December 8, 2012
Julian Meditations

September, 2012

The Secret of Littleness

by Carlo Carretto

EXPERIENCE has often lead me to think that if God did not exist, we should indeed be forced to invent him, since without him and what he represents we are not up to living and are in difficulty from our first cries or from our first steps. Without faith in God we are like someone trying to live in a roofless house, or trying to read at night without a lamp.

But God does not have to be invented, and is so near that we can feel his breath, when we are silent or when we pray.

Certainly problems of visibility exist. But these are not from his side, they are from our own infinite complications. God is simple and we make him complicated. He is close to us and we think him far away. He is in the real and in events, and we look for him in dreams and impossible utopias.

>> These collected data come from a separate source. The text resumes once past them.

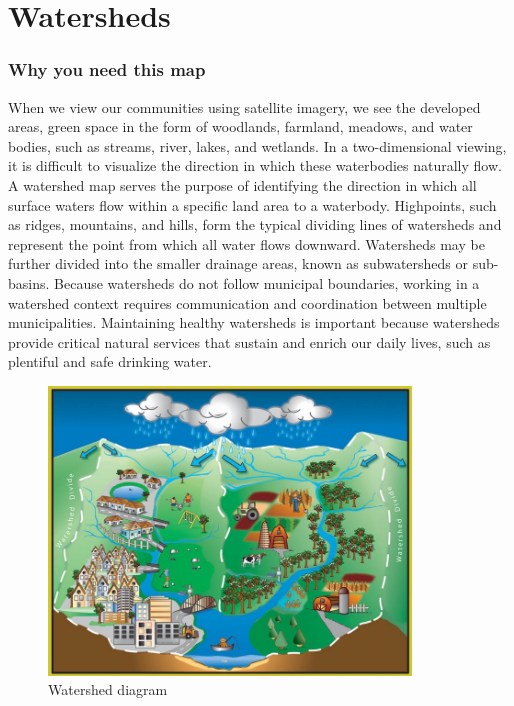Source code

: \chapter{Watersheds}\label{subsec:watersheds}
\subsection*{Why you need this map}
When we view our communities using satellite imagery, we see the developed 
areas, green space in the form of woodlands, farmland, meadows, and water 
bodies, such as streams, river, lakes, and wetlands. In a two-dimensional 
viewing, it is difficult to visualize the direction in which these waterbodies 
naturally flow. A watershed map serves the purpose of identifying the direction 
in which all surface waters flow within a specific land area to a waterbody. 
Highpoints, such as ridges, mountains, and hills, form the typical dividing 
lines of watersheds and represent the point from which all water flows 
downward. Watersheds may be further divided into the smaller drainage areas, 
known as subwatersheds or sub-basins. Because watersheds do not follow 
municipal boundaries, working in a watershed context requires communication and 
coordination between multiple municipalities. Maintaining healthy watersheds is 
important because watersheds provide critical natural services that sustain and 
enrich our daily lives, such as plentiful and safe drinking water.

\begin{figure}
    \includegraphics[width=9.62cm, keepaspectratio]{images/watershed_riveralliance.jpg}
  \caption{Watershed diagram}\label{fig:watershed}
  \vspace{-10pt}
\end{figure}

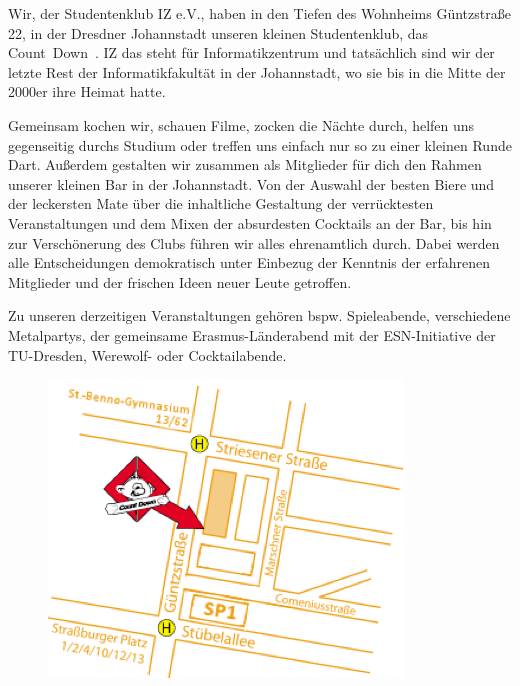 Wir, der Studentenklub IZ e.V., haben in den Tiefen des Wohnheims Güntzstraße 22, in der Dresdner Johannstadt unseren kleinen Studentenklub, das Count~Down~.
IZ das steht für Informatikzentrum und tatsächlich sind wir der letzte Rest der Informatikfakultät in der Johannstadt, wo sie bis in die Mitte der 2000er ihre Heimat hatte.

Gemeinsam kochen wir, schauen Filme, zocken die Nächte durch, helfen uns gegenseitig durchs Studium oder treffen uns einfach nur so zu einer kleinen Runde Dart.
Außerdem gestalten wir zusammen als Mitglieder für dich den Rahmen unserer kleinen Bar in der Johannstadt.
Von der Auswahl der besten Biere und der leckersten Mate über die inhaltliche Gestaltung der verrücktesten Veranstaltungen und dem Mixen der absurdesten Cocktails an der Bar, bis hin zur Verschönerung des Clubs führen wir alles ehrenamtlich durch.
Dabei werden alle Entscheidungen demokratisch unter Einbezug der Kenntnis der erfahrenen Mitglieder und der frischen Ideen neuer Leute getroffen.

Zu unseren derzeitigen Veranstaltungen gehören bspw. Spieleabende, verschiedene Metalpartys, der gemeinsame Erasmus-Länderabend mit der ESN-Initiative der TU-Dresden, Werewolf- oder Cocktailabende.

\begin{figure}%
  \includegraphics[width=\linewidth]{img/cd-anfahrt}
  \vspace{-1cm}
\end{figure}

The true secret of making contact with God is littleness, simplicity of heart, poverty of spirit: all things that pride, wealth and cleverness foil in us. Jesus said it: "Unless you become like little children ... you will never enter ...", and he certainly was not joking or trying to have us on.

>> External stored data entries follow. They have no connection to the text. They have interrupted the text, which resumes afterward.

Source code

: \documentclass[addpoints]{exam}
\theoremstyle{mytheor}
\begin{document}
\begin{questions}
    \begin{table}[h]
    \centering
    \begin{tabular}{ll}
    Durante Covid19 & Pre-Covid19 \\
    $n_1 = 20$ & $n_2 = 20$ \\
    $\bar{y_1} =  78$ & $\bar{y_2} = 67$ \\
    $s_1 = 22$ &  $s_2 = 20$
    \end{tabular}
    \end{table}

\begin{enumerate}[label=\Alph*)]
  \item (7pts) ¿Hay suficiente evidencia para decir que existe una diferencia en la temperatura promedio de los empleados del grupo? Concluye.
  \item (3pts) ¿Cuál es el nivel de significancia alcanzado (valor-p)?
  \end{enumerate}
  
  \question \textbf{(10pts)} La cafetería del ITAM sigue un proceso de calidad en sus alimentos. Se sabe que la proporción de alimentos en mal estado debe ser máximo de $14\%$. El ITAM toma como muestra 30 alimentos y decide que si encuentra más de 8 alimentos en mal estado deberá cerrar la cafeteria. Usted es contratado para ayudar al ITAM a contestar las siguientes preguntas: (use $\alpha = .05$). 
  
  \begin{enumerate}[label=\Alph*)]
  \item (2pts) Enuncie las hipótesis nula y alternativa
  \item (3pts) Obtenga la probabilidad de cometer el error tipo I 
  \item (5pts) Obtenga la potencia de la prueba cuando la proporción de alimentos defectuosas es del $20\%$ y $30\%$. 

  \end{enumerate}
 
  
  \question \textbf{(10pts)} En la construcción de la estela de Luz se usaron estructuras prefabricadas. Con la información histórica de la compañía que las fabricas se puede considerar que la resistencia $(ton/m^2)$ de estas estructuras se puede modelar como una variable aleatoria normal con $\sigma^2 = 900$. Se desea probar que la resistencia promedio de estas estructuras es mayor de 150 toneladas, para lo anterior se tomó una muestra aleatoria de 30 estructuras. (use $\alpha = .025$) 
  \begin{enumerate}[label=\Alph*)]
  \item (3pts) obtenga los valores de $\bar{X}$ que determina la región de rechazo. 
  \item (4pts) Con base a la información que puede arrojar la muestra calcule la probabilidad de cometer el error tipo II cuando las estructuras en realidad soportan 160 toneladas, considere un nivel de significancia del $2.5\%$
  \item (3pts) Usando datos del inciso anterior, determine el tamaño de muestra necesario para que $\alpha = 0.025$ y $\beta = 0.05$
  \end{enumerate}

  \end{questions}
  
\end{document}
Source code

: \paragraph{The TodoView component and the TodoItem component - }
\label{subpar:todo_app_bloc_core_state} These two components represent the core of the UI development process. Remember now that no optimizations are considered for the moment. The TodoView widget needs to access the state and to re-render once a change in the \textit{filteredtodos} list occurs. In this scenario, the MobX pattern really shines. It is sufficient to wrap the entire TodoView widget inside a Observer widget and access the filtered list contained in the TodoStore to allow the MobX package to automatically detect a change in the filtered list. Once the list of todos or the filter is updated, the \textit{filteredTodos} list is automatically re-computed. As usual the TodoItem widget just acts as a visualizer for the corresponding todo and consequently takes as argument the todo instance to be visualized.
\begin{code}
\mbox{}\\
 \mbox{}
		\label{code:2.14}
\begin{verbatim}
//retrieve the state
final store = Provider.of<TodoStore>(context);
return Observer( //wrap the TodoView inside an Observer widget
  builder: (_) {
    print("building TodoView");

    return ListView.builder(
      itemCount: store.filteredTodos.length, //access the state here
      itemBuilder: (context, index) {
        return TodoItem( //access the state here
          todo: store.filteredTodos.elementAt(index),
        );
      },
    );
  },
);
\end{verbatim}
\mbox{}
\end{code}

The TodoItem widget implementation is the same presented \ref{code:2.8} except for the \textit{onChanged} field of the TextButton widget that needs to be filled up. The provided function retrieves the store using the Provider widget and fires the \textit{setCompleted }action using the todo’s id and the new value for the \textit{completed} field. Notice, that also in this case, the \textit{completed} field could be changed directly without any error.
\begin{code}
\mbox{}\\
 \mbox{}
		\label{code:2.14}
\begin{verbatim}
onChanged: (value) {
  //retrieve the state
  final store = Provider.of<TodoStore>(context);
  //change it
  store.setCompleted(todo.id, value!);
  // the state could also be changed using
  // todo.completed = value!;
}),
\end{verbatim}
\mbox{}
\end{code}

Whether or not we see God depends on our eye. If it is a simple eye, it sees him. If it is a baleful eye, it does not see him.

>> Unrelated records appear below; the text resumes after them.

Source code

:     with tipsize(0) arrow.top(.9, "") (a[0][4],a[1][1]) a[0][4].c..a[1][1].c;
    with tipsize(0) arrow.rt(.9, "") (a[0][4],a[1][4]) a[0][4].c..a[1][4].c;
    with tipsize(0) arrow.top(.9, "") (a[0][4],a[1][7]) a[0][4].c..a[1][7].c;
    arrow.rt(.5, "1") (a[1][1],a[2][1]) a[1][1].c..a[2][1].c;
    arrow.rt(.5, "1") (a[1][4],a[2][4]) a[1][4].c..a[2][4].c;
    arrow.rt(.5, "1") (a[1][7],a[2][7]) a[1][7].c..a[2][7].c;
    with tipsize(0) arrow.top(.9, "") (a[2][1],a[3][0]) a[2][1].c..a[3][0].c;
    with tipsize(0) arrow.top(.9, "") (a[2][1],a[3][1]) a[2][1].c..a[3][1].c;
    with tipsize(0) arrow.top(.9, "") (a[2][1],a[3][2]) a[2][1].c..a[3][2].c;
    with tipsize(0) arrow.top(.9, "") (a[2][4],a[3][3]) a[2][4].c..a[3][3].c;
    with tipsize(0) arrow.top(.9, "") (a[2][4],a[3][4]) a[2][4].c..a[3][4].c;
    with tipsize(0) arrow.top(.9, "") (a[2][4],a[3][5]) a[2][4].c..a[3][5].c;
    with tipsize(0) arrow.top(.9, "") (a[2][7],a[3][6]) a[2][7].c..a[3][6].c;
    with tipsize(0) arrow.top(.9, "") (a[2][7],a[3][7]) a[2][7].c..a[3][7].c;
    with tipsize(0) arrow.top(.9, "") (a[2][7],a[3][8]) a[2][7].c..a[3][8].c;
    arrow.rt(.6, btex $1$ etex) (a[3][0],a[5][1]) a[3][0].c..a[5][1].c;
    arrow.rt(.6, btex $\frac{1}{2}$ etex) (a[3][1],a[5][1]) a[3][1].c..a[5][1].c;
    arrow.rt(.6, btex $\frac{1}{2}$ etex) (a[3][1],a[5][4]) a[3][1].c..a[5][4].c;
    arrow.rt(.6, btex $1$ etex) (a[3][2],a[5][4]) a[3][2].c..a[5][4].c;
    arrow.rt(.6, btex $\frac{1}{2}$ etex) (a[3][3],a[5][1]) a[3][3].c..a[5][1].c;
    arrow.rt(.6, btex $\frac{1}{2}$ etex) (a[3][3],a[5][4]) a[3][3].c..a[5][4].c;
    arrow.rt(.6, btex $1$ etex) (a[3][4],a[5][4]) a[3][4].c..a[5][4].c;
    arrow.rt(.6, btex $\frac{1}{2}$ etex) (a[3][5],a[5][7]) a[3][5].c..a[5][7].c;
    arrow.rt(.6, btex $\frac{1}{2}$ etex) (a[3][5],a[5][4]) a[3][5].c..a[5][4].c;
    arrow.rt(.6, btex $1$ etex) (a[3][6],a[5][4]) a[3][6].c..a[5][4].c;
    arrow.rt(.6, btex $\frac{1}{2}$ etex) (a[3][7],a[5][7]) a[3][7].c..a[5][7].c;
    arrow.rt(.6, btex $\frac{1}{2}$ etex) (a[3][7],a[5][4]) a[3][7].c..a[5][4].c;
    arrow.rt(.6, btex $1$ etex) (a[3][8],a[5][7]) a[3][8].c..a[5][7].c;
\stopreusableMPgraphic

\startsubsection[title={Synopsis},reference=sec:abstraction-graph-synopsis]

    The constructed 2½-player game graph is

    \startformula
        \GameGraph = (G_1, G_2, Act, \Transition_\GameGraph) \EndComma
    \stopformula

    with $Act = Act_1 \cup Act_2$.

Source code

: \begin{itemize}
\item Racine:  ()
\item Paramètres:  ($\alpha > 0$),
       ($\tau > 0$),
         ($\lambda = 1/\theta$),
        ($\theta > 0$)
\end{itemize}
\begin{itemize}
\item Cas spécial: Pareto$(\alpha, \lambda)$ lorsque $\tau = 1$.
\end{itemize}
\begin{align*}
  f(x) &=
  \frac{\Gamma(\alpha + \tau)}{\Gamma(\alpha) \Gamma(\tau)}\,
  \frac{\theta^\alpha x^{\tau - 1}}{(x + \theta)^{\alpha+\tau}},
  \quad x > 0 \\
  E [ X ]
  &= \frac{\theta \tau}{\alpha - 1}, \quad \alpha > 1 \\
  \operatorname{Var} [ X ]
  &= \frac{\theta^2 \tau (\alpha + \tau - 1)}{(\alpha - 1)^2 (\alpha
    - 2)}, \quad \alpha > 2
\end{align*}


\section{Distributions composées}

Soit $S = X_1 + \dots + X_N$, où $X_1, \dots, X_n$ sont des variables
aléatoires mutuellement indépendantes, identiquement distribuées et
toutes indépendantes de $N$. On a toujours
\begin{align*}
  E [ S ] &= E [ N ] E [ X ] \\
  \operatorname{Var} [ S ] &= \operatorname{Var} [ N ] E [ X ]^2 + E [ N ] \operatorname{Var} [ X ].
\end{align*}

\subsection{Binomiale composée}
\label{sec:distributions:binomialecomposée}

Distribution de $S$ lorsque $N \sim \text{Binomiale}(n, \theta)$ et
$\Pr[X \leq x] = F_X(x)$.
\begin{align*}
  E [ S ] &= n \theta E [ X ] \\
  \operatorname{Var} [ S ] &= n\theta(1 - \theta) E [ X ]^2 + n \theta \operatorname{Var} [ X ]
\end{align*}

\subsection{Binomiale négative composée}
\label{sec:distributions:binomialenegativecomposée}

I had the good fortune to be born among the poor, among the marvelous folk of the countryside, who had simplicity and littleness kneaded into them. My father and mother were very little. They were just made for believing and hoping. And I found myself in their hands. And everything was easier. How at peace I felt with them, and how serene my childhood was!

Yes, the secret is to be little children! In a child there is a basic intuition, given by God himself.

God gives human beings life, he gives them bread to sustain them -- and he gives them this intuition, which is faith, to guide them and light their way. And he gives it to all of them. All of them! Not only to Jews and Christians, but to everyone, without exception.


From I Sought and I Found by Carlo Carretto (Maryknoll NY: Orbis Books, 1984), p. 18.